Билли благоговейно следовал мудрым словам вождя. Все-то он знал наперед. Бонс вспомнил последнюю беседу с Флинтом на «Морже». Флинт был с ним поразительно откровенен. Честнейший человек! Все остальные слышали от капитана разного рода басни и сказки, скроенные по обстоятельствам и с учетом особенностей восприятия аудитории. Но Бонсу Флинт всегда говорил правду.
— Не собираюсь я ни с кем ничего делить, Билли, цыпка моя. Ни монетки, ни пылинки. — Флинт не скрывал от Бонса, что он и своего верного прихвостня исключает из числа пользователей добычей. Он только рассмеялся и дернул Билли за нос. — Ни на сто сорок семь частей, ни на семьдесят четыре, ни на двадцать пять. Ни даже на две…
Вся добыча принадлежит Джо Флинту. В этом великая истина, и к этой истине причастен Билли Бонс.
— Остается еще уладить вопрос, как я попаду в Англию…
— В Англию, капитан? — удивился Бонс, как всегда, соображая с некоторым запозданием, пытаясь следовать в кильватере мудрой Флинтовой мысли.
— Да, в Англию, мистер Бонс, в Англию. Чтобы попасть туда, нужна мореходная посудина, а любое судно требует экипажа, никуда не денешься. Хотя бы сокращенного — чтобы довели корабль туда, откуда Плимут видать. А там — спаси Господь их драгоценные души! Но пока руки их тянут фалы, в головах их бродят нечестивые мысли о пиастрах да восьмериках, дублонах да луидорах. Ума не приложу, что мне с ними делать… Ничего, — рассмеялся Флинт, — верь мне, мы с тобой что-нибудь придумаем, дражайший мистер Бонс.
И Билли верил Флинту. Без Флинта он своего будущего не представлял. Жить — значит служить Флинту, об иной судьбе Бонс не помышлял. Он представлял себя любимым слугой Флинта, богатейшего землевладельца, собственника дворцов в городах и сельских имениях, так что и об участи своей не беспокоился.

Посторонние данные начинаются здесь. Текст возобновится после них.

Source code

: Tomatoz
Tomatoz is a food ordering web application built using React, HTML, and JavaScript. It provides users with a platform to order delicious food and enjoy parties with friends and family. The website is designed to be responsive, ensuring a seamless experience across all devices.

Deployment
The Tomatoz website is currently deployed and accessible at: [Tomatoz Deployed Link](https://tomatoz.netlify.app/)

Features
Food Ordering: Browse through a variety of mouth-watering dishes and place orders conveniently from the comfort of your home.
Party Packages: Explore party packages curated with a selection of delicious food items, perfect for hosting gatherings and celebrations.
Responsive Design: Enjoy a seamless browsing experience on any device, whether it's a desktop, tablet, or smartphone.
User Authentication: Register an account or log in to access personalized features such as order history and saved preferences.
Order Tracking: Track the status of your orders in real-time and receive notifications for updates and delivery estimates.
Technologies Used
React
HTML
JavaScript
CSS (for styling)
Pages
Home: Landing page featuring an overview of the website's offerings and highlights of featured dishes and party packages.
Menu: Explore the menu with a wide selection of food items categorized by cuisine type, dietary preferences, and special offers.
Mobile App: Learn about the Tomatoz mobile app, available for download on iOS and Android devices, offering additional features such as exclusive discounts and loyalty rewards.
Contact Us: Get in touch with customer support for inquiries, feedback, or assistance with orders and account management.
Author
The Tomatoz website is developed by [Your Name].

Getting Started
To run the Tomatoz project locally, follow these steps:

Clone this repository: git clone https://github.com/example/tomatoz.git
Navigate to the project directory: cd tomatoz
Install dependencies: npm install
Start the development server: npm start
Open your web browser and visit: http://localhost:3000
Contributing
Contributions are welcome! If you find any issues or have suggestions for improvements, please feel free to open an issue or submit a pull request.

Уладив абстрактное грядущее, Билли вернулся к реальности. Он нажал на спуск, кремень щелкнул, пламя охватило бумагу, и костер вспыхнул, Бонс чуть выждал, убедился, что пламя не погаснет, и подался вон, оставив люк открытым для тяги.
Он оглянулся, и в лицо ему пахнуло жаром. Кают-компания — лучшее место, чтобы такое устроить. Тонкие сухие доски переборок, тряпки, парусина… Ему ли не знать! Это, однако, спокойствия Бонсу не принесло. Наоборот. Билли — моряк от венца сальных волос на голове и до грязи под ногтями рук и ног. Он знал, что вытворил такое, за что бог моряков пошлет его душу в ад моряков, и даже Христос ему не заступник.

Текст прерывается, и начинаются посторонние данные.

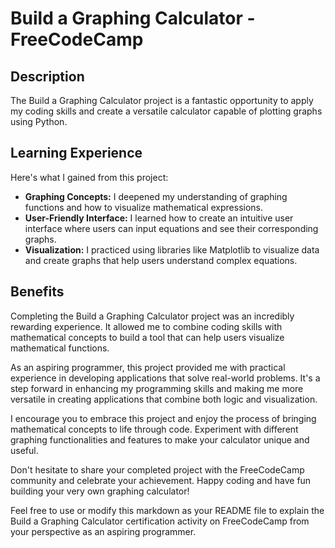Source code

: # Build a Graphing Calculator - FreeCodeCamp


## Description

The Build a Graphing Calculator project is a fantastic opportunity to apply my coding skills and create a versatile calculator capable of plotting graphs using Python.

## Learning Experience

Here's what I gained from this project:

- **Graphing Concepts:** I deepened my understanding of graphing functions and how to visualize mathematical expressions.
- **User-Friendly Interface:** I learned how to create an intuitive user interface where users can input equations and see their corresponding graphs.
- **Visualization:** I practiced using libraries like Matplotlib to visualize data and create graphs that help users understand complex equations.

## Benefits

Completing the Build a Graphing Calculator project was an incredibly rewarding experience. It allowed me to combine coding skills with mathematical concepts to build a tool that can help users visualize mathematical functions.

As an aspiring programmer, this project provided me with practical experience in developing applications that solve real-world problems. It's a step forward in enhancing my programming skills and making me more versatile in creating applications that combine both logic and visualization.

I encourage you to embrace this project and enjoy the process of bringing mathematical concepts to life through code. Experiment with different graphing functionalities and features to make your calculator unique and useful.

Don't hesitate to share your completed project with the FreeCodeCamp community and celebrate your achievement. Happy coding and have fun building your very own graphing calculator!

Feel free to use or modify this markdown as your README file to explain the Build a Graphing Calculator certification activity on FreeCodeCamp from your perspective as an aspiring programmer.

Преданность Флинту не спасала от когтей вины. Уж Бонсу ли не знать, что такое пожар на судне… Сухопутные крысы по глупости не понимают, как может судно сгореть в такой бездне воды, но моряки знают правду. Корпус сухой, просмоленный, паруса да фалы — все горит адским пламенем, особливо в тропическую жару.
Однако дело сделано, «Лев» обречен, пора и шкуру спасать. Билли Бонс занялся своим пробковым снаряжением. Остальному содержимому сундука подарил тяжкий вздох. Здесь все его имущество… Потом Бонс ощупью направился вперед по темному трюму, проломил пару люков, спрятался возле порохового склада, где работал кто-то из команды и куда поминутно юнги вбегали за пороховыми картузами.
Билли узнал одного из мелких мерзавцев, поливавших его неаппетитной смесью из экскрементов, и с трудом сдержался. Не время обращать на себя внимание. Он глянул назад, и ему показалось, что он увидел отблеск пламени. Но нет, вряд ли, ведь до кормовой «кают-компании» столько переборок… Понюхал — пока пожаром не пахнет.
Юнга унесся прочь, а Бонс пополз дальше, пробираясь вплотную к носу, чтобы покинуть борт, когда наступит наилучший для этого момент.
— Тебе надо дождаться, Билли, цыпленочек мой, — учил Флинт. — Пожар пойдет с кормы, и, когда все головы повернутся в ту сторону, ты плюхнешься в водичку.
Как всегда Флинт оказался прав.
— Пожар на борту! — донесся до ушей Бонса рык Сильвера. Все его услышали. Даже Израэль Хендс и его пушечная команда прекратили возню вокруг своей испанки. Все сознавали, какая опасность им угрожает..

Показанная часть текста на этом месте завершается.